Inaugural Global Legal Hackathon challenges students to find new solutions to legal issues

22 Mar 2018
Global Legal Hackathon

Dozens of UNSW students and mentors from diverse fields joined a global hackathon to solve persistent problems with the justice system.

Participants in the inaugural Global Legal Hackathon came to UNSW for the Sydney round of the event to find solutions to difficulties with access to justice, law firm operations, legal education, in-house legal departments and the justice system generally.

About 60 people took part in the event at UNSW, organised by volunteers from legal innovators The Legal Forecast and 23Legal, along with mentors specialising in technology, sales, legal and strategy.

With sponsorship from the Allens Hub for Technology, Law and Innovation and in association with the Grand Challenge on Living with 21st Century Technology providing assistance, participants joined other legal hackers in 40 cities across 21 countries and six continents for the event on 23-25 February.

Global Legal Hackathon

“Disruption and technology are the great equalisers of modern society,” said Dugald Hamilton of 23Legal.

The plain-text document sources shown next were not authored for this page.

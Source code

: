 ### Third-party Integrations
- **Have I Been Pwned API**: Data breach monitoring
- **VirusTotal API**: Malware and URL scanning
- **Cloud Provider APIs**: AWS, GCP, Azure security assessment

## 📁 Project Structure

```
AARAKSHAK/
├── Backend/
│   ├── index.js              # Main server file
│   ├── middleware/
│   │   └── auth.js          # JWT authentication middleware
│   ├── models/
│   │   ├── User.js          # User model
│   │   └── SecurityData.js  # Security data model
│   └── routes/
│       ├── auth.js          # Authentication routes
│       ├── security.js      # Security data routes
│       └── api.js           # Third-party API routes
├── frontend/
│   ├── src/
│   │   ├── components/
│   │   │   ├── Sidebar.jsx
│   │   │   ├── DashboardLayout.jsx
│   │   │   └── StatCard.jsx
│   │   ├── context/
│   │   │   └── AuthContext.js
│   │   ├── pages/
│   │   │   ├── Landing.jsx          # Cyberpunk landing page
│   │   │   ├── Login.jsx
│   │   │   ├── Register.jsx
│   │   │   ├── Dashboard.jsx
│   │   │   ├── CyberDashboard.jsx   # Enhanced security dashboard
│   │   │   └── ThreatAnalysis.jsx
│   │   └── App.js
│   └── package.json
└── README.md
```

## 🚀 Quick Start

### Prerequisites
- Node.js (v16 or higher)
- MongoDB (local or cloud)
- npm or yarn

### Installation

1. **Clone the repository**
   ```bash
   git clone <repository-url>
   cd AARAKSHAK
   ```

“Technology and innovation, both within the legal industry and outside it, will allow us as lawyers to be transported back towards the foundation of what the law originally was by providing a voice to the people and granting greater access to the legal system. Ultimately, the technological innovation and digital renaissance of law is inspiring real and immediate change to the legal system for the betterment of society as a whole.”

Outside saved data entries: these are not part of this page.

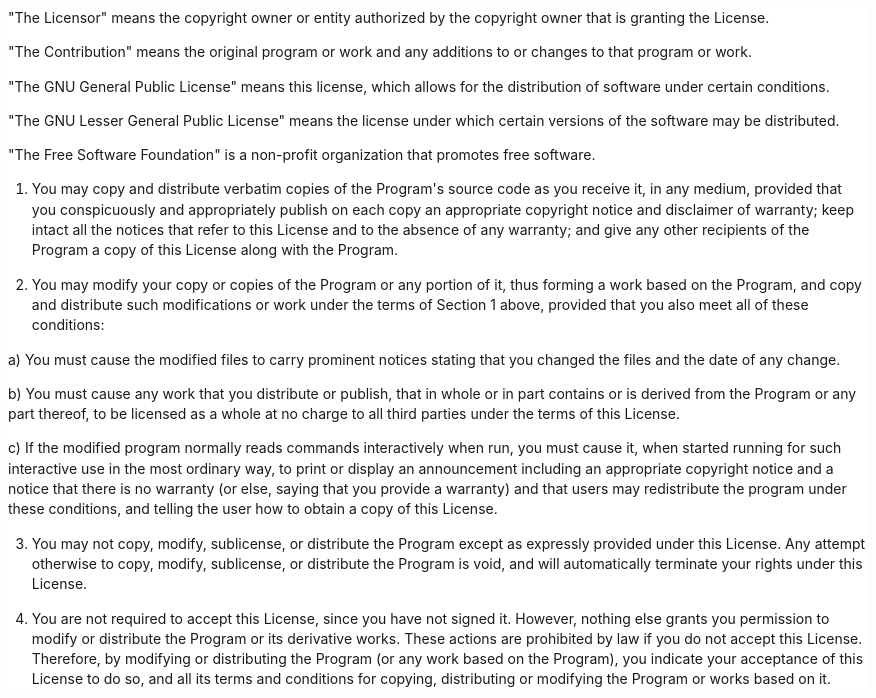    "The Licensor" means the copyright owner or entity authorized by
   the copyright owner that is granting the License.

   "The Contribution" means the original program or work and any
   additions to or changes to that program or work.

   "The GNU General Public License" means this license, which allows
   for the distribution of software under certain conditions.

   "The GNU Lesser General Public License" means the license under
   which certain versions of the software may be distributed.

   "The Free Software Foundation" is a non-profit organization that
   promotes free software.

   1. You may copy and distribute verbatim copies of the Program's
   source code as you receive it, in any medium, provided that you
   conspicuously and appropriately publish on each copy an appropriate
   copyright notice and disclaimer of warranty; keep intact all the
   notices that refer to this License and to the absence of any warranty;
   and give any other recipients of the Program a copy of this License
   along with the Program.

   2. You may modify your copy or copies of the Program or any portion
   of it, thus forming a work based on the Program, and copy and
   distribute such modifications or work under the terms of Section 1
   above, provided that you also meet all of these conditions:

   a) You must cause the modified files to carry prominent notices
   stating that you changed the files and the date of any change.

   b) You must cause any work that you distribute or publish, that in
   whole or in part contains or is derived from the Program or any part
   thereof, to be licensed as a whole at no charge to all third parties
   under the terms of this License.

   c) If the modified program normally reads commands interactively
   when run, you must cause it, when started running for such
   interactive use in the most ordinary way, to print or display an
   announcement including an appropriate copyright notice and a notice
   that there is no warranty (or else, saying that you provide a warranty)
   and that users may redistribute the program under these conditions,
   and telling the user how to obtain a copy of this License.

   3. You may not copy, modify, sublicense, or distribute the Program
   except as expressly provided under this License. Any attempt otherwise
   to copy, modify, sublicense, or distribute the Program is void, and
   will automatically terminate your rights under this License.

   4. You are not required to accept this License, since you have not
   signed it. However, nothing else grants you permission to modify or
   distribute the Program or its derivative works. These actions are
   prohibited by law if you do not accept this License. Therefore,
   by modifying or distributing the Program (or any work based on the
   Program), you indicate your acceptance of this License to do so,
   and all its terms and conditions for copying, distributing or modifying
   the Program or works based on it.
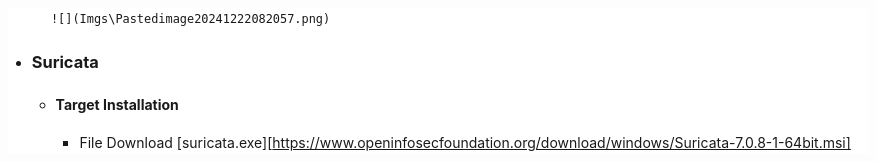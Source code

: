 		  ![](Imgs\Pastedimage20241222082057.png)
- ### Suricata
	- #### Target Installation
		- File Download
			[suricata.exe][https://www.openinfosecfoundation.org/download/windows/Suricata-7.0.8-1-64bit.msi]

Marina Yastreboff, a Legal Counsel at UNSW and mentor of participants, said it was a privilege to be invited to the first hackathon of its type and witness the students solve diverse real-world problems.

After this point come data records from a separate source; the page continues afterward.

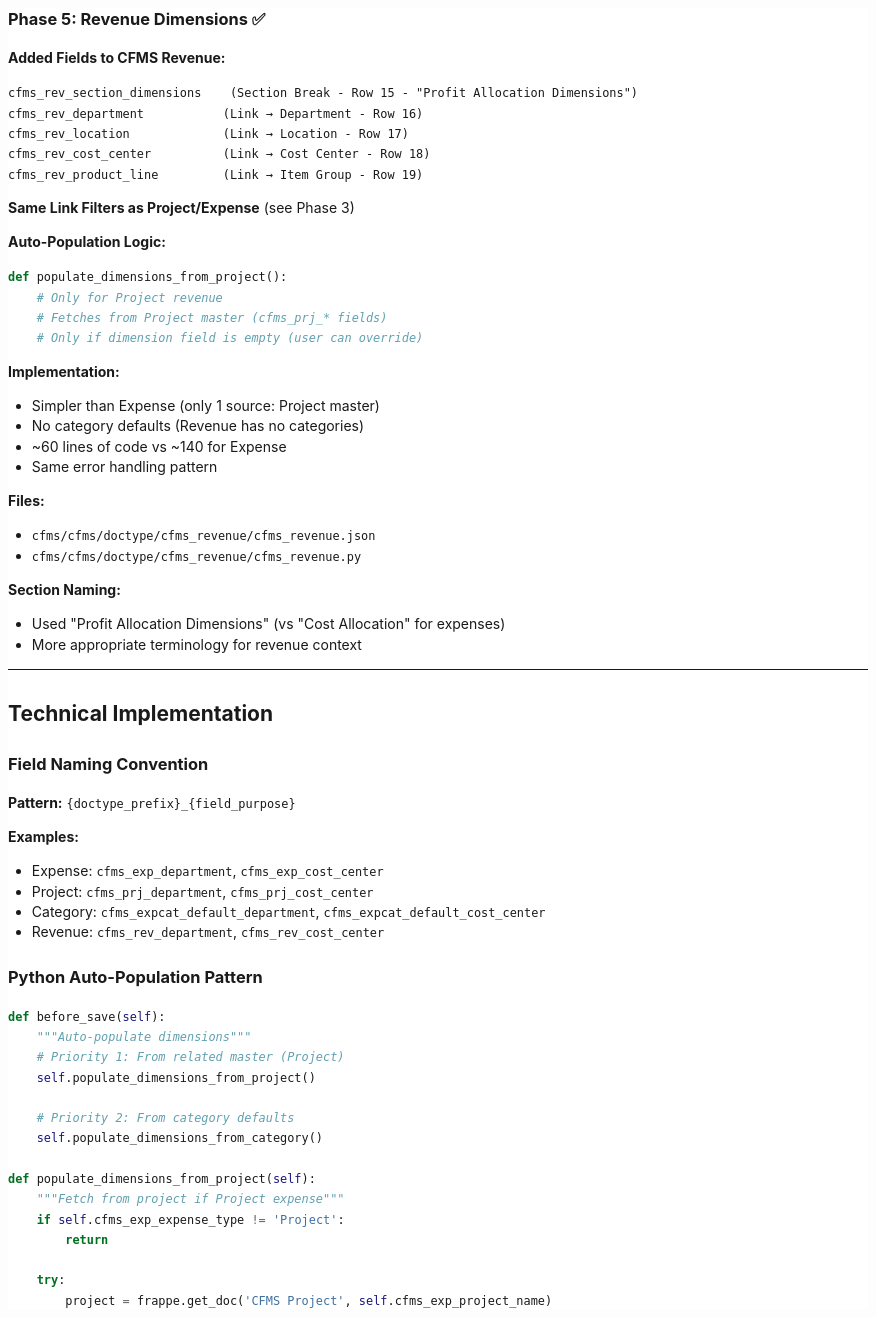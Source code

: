 ### Phase 5: Revenue Dimensions ✅

**Added Fields to CFMS Revenue:**
```
cfms_rev_section_dimensions    (Section Break - Row 15 - "Profit Allocation Dimensions")
cfms_rev_department           (Link → Department - Row 16)
cfms_rev_location             (Link → Location - Row 17)
cfms_rev_cost_center          (Link → Cost Center - Row 18)
cfms_rev_product_line         (Link → Item Group - Row 19)
```

**Same Link Filters as Project/Expense** (see Phase 3)

**Auto-Population Logic:**
```python
def populate_dimensions_from_project():
    # Only for Project revenue
    # Fetches from Project master (cfms_prj_* fields)
    # Only if dimension field is empty (user can override)
```

**Implementation:**
- Simpler than Expense (only 1 source: Project master)
- No category defaults (Revenue has no categories)
- ~60 lines of code vs ~140 for Expense
- Same error handling pattern

**Files:**
- `cfms/cfms/doctype/cfms_revenue/cfms_revenue.json`
- `cfms/cfms/doctype/cfms_revenue/cfms_revenue.py`

**Section Naming:**
- Used "Profit Allocation Dimensions" (vs "Cost Allocation" for expenses)
- More appropriate terminology for revenue context

---

## Technical Implementation

### Field Naming Convention

**Pattern:** `{doctype_prefix}_{field_purpose}`

**Examples:**
- Expense: `cfms_exp_department`, `cfms_exp_cost_center`
- Project: `cfms_prj_department`, `cfms_prj_cost_center`
- Category: `cfms_expcat_default_department`, `cfms_expcat_default_cost_center`
- Revenue: `cfms_rev_department`, `cfms_rev_cost_center`

### Python Auto-Population Pattern

```python
def before_save(self):
    """Auto-populate dimensions"""
    # Priority 1: From related master (Project)
    self.populate_dimensions_from_project()
    
    # Priority 2: From category defaults
    self.populate_dimensions_from_category()

def populate_dimensions_from_project(self):
    """Fetch from project if Project expense"""
    if self.cfms_exp_expense_type != 'Project':
        return
    
    try:
        project = frappe.get_doc('CFMS Project', self.cfms_exp_project_name)
```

“The event brought together 10 teams who had just the weekend to develop an MVP addressing a legal issue with technology. The teams tackled issues as broad ranging as access to justice and debt recovery to automated contract drafting and AI solutions for access to clinical trials.

“Last week #GLH2018 became the top trending term across legal innovation news, which is not surprising as the energy and enthusiasm at the event was nothing short of inspirational.”

Law student (BSci/LLB) Jacob Lancaster’s team proposed a matchmaking platform to help patients find clinical trials relevant to their medical circumstances, whilst remaining in control of their medical data. Their product won the Herbert Smith Freehills award for the solution with the largest potential for global impact, and Jacob was also one of the two winners of the Shaun Chung Legal Innovator Award, which was presented to the individual with the most innovative ideas at the round.

Jacob said: “The hackathon presented an exciting opportunity for cross-disciplinary collaboration, and the evolution of the practice of law, through innovative legal technology solutions.

“Members of our team had backgrounds in law, business, technology and physiology. We leveraged our collective expertise to develop a blockchain-based solution which matches users to relevant clinical trials. It empowers users to vet, and have an immutable record of, access to their sensitive health data, having regard to whom it is disclosed and how it will be used.

“It was really encouraging to see UNSW on the forefront of legaltech, along with 23Legal and The Legal Forecast.”